What is needed is an exact copy of the entries below, with every picture left out.

--- Data supplied Enclosed Below ---

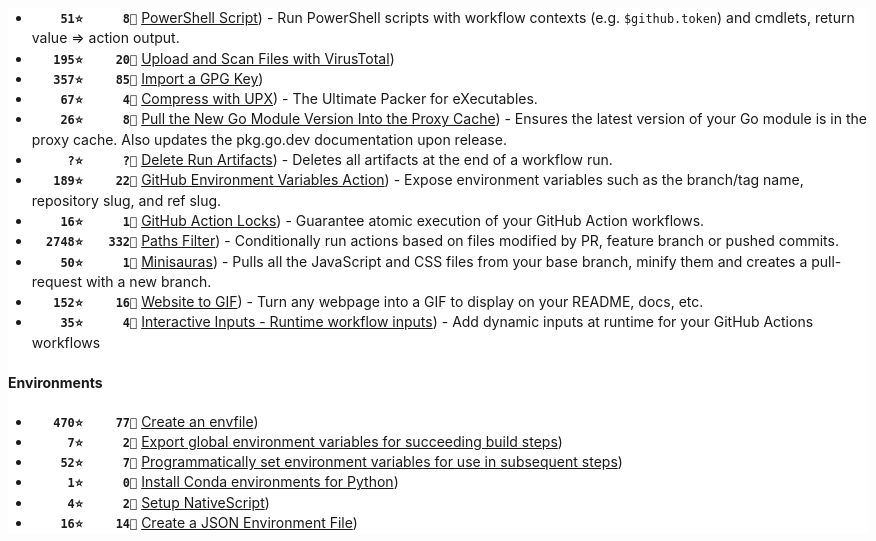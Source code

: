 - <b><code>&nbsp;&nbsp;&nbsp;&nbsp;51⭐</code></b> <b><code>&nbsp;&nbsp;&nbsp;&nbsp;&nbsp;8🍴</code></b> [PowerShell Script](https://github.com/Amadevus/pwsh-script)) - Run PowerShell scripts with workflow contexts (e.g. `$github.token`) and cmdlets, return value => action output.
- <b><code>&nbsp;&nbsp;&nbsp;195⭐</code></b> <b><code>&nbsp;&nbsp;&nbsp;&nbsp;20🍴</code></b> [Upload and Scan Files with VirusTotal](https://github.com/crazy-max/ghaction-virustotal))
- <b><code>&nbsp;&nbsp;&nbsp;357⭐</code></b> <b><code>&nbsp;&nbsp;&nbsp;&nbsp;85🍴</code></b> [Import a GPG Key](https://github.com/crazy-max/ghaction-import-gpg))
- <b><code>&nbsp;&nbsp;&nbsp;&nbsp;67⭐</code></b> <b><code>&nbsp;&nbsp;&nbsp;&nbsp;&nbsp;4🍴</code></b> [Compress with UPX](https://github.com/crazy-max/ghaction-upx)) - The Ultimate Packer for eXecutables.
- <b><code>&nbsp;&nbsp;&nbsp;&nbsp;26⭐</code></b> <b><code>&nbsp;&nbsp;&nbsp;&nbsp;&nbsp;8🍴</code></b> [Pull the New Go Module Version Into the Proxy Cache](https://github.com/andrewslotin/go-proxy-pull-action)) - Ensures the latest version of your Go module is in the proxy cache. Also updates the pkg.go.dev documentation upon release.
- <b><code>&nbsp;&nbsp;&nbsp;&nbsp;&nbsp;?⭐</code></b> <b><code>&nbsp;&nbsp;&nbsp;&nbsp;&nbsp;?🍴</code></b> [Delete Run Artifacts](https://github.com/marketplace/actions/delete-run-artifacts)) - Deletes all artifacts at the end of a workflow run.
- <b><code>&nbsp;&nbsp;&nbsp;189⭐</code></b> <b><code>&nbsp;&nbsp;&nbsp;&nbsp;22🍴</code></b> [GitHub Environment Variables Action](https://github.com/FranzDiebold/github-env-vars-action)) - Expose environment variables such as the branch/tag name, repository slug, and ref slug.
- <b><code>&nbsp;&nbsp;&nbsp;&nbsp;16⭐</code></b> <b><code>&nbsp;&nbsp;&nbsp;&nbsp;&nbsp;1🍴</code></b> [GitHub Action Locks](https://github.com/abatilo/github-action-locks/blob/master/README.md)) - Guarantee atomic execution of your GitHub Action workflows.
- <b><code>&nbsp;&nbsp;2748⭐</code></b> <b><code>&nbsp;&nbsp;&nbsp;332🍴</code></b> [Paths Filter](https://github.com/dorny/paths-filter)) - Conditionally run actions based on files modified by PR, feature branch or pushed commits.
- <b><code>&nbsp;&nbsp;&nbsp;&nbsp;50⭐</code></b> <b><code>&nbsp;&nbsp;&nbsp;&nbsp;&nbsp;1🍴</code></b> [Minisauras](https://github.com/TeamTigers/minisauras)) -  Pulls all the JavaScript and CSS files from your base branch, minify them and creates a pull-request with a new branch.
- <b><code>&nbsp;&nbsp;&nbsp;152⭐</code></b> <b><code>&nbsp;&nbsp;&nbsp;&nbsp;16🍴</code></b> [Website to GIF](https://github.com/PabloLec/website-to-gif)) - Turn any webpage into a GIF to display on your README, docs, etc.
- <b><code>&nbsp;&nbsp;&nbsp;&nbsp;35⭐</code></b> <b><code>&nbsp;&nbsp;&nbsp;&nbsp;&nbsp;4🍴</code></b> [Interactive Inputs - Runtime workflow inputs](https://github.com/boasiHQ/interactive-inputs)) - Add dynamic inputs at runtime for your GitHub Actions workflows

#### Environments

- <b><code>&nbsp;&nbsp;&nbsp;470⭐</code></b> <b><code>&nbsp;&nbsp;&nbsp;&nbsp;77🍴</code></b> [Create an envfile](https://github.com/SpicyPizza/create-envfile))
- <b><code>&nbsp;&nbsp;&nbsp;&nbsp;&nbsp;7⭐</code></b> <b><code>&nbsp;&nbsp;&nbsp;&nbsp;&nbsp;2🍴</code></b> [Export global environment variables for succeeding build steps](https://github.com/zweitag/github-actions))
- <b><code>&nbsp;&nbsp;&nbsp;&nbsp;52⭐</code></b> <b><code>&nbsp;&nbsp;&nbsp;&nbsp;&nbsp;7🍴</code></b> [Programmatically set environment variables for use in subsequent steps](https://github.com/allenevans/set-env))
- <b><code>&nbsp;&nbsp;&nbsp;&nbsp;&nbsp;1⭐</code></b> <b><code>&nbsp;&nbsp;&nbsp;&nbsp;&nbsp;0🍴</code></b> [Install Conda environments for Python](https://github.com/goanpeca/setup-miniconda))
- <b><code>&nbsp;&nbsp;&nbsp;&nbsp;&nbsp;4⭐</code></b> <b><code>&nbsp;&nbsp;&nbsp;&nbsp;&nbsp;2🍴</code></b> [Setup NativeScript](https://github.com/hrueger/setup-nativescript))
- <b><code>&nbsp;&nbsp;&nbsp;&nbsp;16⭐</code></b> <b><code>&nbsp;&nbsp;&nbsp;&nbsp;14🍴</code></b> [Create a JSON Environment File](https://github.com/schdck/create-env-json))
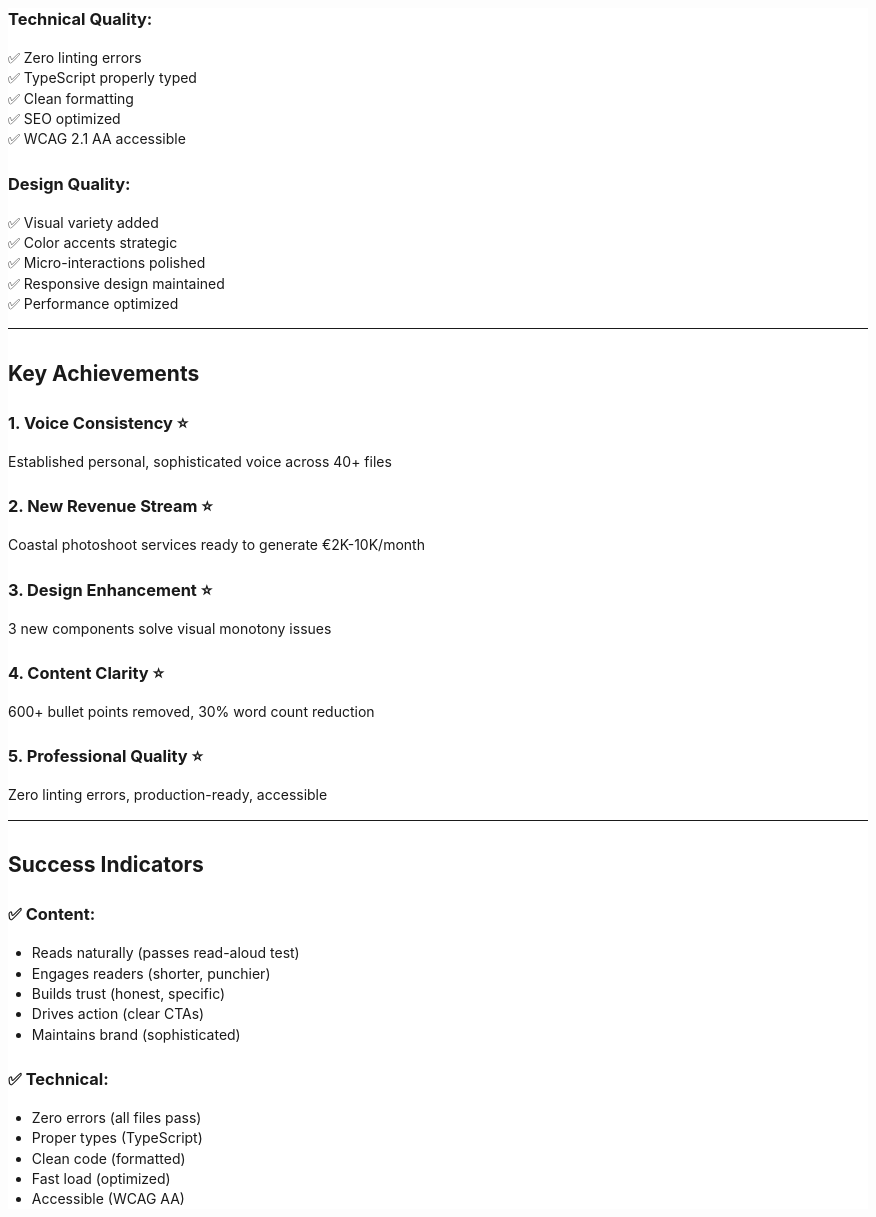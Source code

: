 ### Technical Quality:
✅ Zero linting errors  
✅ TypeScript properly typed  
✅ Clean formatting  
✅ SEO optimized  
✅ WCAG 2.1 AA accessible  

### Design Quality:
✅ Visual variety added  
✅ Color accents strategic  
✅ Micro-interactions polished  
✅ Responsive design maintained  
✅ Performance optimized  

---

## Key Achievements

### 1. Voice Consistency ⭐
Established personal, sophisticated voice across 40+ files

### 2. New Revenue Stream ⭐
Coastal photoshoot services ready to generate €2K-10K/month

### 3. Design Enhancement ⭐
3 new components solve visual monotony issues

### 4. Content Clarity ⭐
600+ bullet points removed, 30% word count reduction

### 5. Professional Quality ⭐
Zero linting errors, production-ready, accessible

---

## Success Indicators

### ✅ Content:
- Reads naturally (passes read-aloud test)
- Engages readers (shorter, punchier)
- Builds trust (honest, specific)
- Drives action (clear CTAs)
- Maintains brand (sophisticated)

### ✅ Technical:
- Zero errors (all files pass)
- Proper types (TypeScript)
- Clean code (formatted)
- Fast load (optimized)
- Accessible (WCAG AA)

--- End of Enclosed Data supplied ---

• **Result of the exercise**:
Source code

: - <b><code>&nbsp;&nbsp;&nbsp;&nbsp;51⭐</code></b> <b><code>&nbsp;&nbsp;&nbsp;&nbsp;&nbsp;8🍴</code></b> [PowerShell Script](https://github.com/Amadevus/pwsh-script)) - Run PowerShell scripts with workflow contexts (e.g. `$github.token`) and cmdlets, return value => action output.
- <b><code>&nbsp;&nbsp;&nbsp;195⭐</code></b> <b><code>&nbsp;&nbsp;&nbsp;&nbsp;20🍴</code></b> [Upload and Scan Files with VirusTotal](https://github.com/crazy-max/ghaction-virustotal))
- <b><code>&nbsp;&nbsp;&nbsp;357⭐</code></b> <b><code>&nbsp;&nbsp;&nbsp;&nbsp;85🍴</code></b> [Import a GPG Key](https://github.com/crazy-max/ghaction-import-gpg))
- <b><code>&nbsp;&nbsp;&nbsp;&nbsp;67⭐</code></b> <b><code>&nbsp;&nbsp;&nbsp;&nbsp;&nbsp;4🍴</code></b> [Compress with UPX](https://github.com/crazy-max/ghaction-upx)) - The Ultimate Packer for eXecutables.
- <b><code>&nbsp;&nbsp;&nbsp;&nbsp;26⭐</code></b> <b><code>&nbsp;&nbsp;&nbsp;&nbsp;&nbsp;8🍴</code></b> [Pull the New Go Module Version Into the Proxy Cache](https://github.com/andrewslotin/go-proxy-pull-action)) - Ensures the latest version of your Go module is in the proxy cache. Also updates the pkg.go.dev documentation upon release.
- <b><code>&nbsp;&nbsp;&nbsp;&nbsp;&nbsp;?⭐</code></b> <b><code>&nbsp;&nbsp;&nbsp;&nbsp;&nbsp;?🍴</code></b> [Delete Run Artifacts](https://github.com/marketplace/actions/delete-run-artifacts)) - Deletes all artifacts at the end of a workflow run.
- <b><code>&nbsp;&nbsp;&nbsp;189⭐</code></b> <b><code>&nbsp;&nbsp;&nbsp;&nbsp;22🍴</code></b> [GitHub Environment Variables Action](https://github.com/FranzDiebold/github-env-vars-action)) - Expose environment variables such as the branch/tag name, repository slug, and ref slug.
- <b><code>&nbsp;&nbsp;&nbsp;&nbsp;16⭐</code></b> <b><code>&nbsp;&nbsp;&nbsp;&nbsp;&nbsp;1🍴</code></b> [GitHub Action Locks](https://github.com/abatilo/github-action-locks/blob/master/README.md)) - Guarantee atomic execution of your GitHub Action workflows.
- <b><code>&nbsp;&nbsp;2748⭐</code></b> <b><code>&nbsp;&nbsp;&nbsp;332🍴</code></b> [Paths Filter](https://github.com/dorny/paths-filter)) - Conditionally run actions based on files modified by PR, feature branch or pushed commits.
- <b><code>&nbsp;&nbsp;&nbsp;&nbsp;50⭐</code></b> <b><code>&nbsp;&nbsp;&nbsp;&nbsp;&nbsp;1🍴</code></b> [Minisauras](https://github.com/TeamTigers/minisauras)) -  Pulls all the JavaScript and CSS files from your base branch, minify them and creates a pull-request with a new branch.
- <b><code>&nbsp;&nbsp;&nbsp;152⭐</code></b> <b><code>&nbsp;&nbsp;&nbsp;&nbsp;16🍴</code></b> [Website to GIF](https://github.com/PabloLec/website-to-gif)) - Turn any webpage into a GIF to display on your README, docs, etc.
- <b><code>&nbsp;&nbsp;&nbsp;&nbsp;35⭐</code></b> <b><code>&nbsp;&nbsp;&nbsp;&nbsp;&nbsp;4🍴</code></b> [Interactive Inputs - Runtime workflow inputs](https://github.com/boasiHQ/interactive-inputs)) - Add dynamic inputs at runtime for your GitHub Actions workflows

#### Environments

- <b><code>&nbsp;&nbsp;&nbsp;470⭐</code></b> <b><code>&nbsp;&nbsp;&nbsp;&nbsp;77🍴</code></b> [Create an envfile](https://github.com/SpicyPizza/create-envfile))
- <b><code>&nbsp;&nbsp;&nbsp;&nbsp;&nbsp;7⭐</code></b> <b><code>&nbsp;&nbsp;&nbsp;&nbsp;&nbsp;2🍴</code></b> [Export global environment variables for succeeding build steps](https://github.com/zweitag/github-actions))
- <b><code>&nbsp;&nbsp;&nbsp;&nbsp;52⭐</code></b> <b><code>&nbsp;&nbsp;&nbsp;&nbsp;&nbsp;7🍴</code></b> [Programmatically set environment variables for use in subsequent steps](https://github.com/allenevans/set-env))
- <b><code>&nbsp;&nbsp;&nbsp;&nbsp;&nbsp;1⭐</code></b> <b><code>&nbsp;&nbsp;&nbsp;&nbsp;&nbsp;0🍴</code></b> [Install Conda environments for Python](https://github.com/goanpeca/setup-miniconda))
- <b><code>&nbsp;&nbsp;&nbsp;&nbsp;&nbsp;4⭐</code></b> <b><code>&nbsp;&nbsp;&nbsp;&nbsp;&nbsp;2🍴</code></b> [Setup NativeScript](https://github.com/hrueger/setup-nativescript))
- <b><code>&nbsp;&nbsp;&nbsp;&nbsp;16⭐</code></b> <b><code>&nbsp;&nbsp;&nbsp;&nbsp;14🍴</code></b> [Create a JSON Environment File](https://github.com/schdck/create-env-json))
Source code

: ### Technical Quality:
✅ Zero linting errors  
✅ TypeScript properly typed  
✅ Clean formatting  
✅ SEO optimized  
✅ WCAG 2.1 AA accessible  

### Design Quality:
✅ Visual variety added  
✅ Color accents strategic  
✅ Micro-interactions polished  
✅ Responsive design maintained  
✅ Performance optimized  

---

## Key Achievements

### 1. Voice Consistency ⭐
Established personal, sophisticated voice across 40+ files

### 2. New Revenue Stream ⭐
Coastal photoshoot services ready to generate €2K-10K/month

### 3. Design Enhancement ⭐
3 new components solve visual monotony issues

### 4. Content Clarity ⭐
600+ bullet points removed, 30% word count reduction

### 5. Professional Quality ⭐
Zero linting errors, production-ready, accessible

---

## Success Indicators

### ✅ Content:
- Reads naturally (passes read-aloud test)
- Engages readers (shorter, punchier)
- Builds trust (honest, specific)
- Drives action (clear CTAs)
- Maintains brand (sophisticated)

### ✅ Technical:
- Zero errors (all files pass)
- Proper types (TypeScript)
- Clean code (formatted)
- Fast load (optimized)
- Accessible (WCAG AA)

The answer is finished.